# TASK INPUTS:
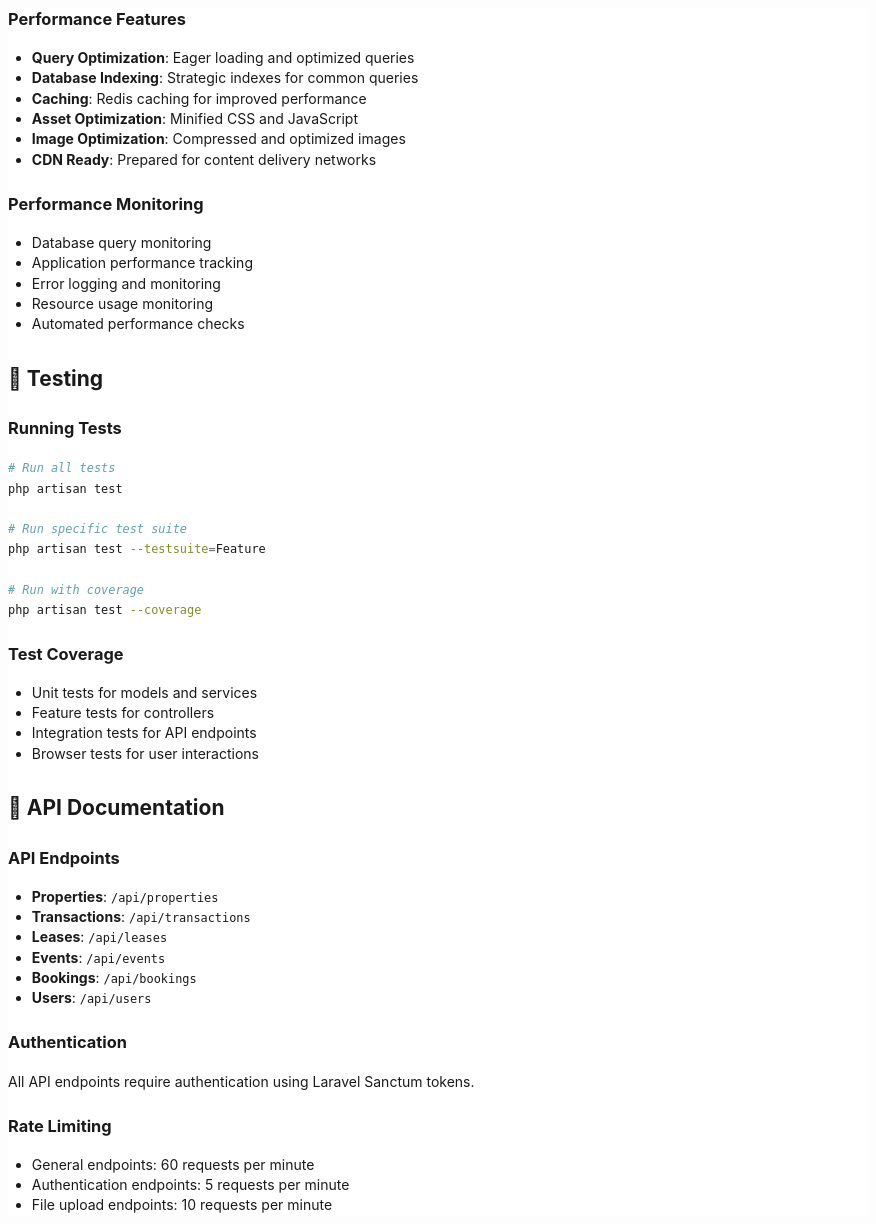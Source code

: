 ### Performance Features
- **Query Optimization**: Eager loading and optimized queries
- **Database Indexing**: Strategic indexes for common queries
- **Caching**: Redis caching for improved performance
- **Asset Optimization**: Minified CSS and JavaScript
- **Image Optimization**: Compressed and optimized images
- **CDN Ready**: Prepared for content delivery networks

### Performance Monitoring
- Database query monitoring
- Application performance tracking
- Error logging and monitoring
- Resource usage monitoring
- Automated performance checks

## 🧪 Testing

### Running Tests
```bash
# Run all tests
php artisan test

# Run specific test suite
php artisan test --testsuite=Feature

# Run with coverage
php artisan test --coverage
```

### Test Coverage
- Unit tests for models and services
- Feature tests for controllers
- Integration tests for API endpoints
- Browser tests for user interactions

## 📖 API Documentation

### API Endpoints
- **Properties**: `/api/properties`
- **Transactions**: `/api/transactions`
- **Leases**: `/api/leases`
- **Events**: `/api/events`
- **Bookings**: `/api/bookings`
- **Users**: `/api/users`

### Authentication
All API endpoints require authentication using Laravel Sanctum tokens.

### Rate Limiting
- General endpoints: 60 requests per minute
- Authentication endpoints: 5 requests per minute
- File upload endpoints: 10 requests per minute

# WHAT THE TASK ASKS:
The word "Database" appears in how many lines of the data? Answer with only the number.

# YOUR SOLUTION:
2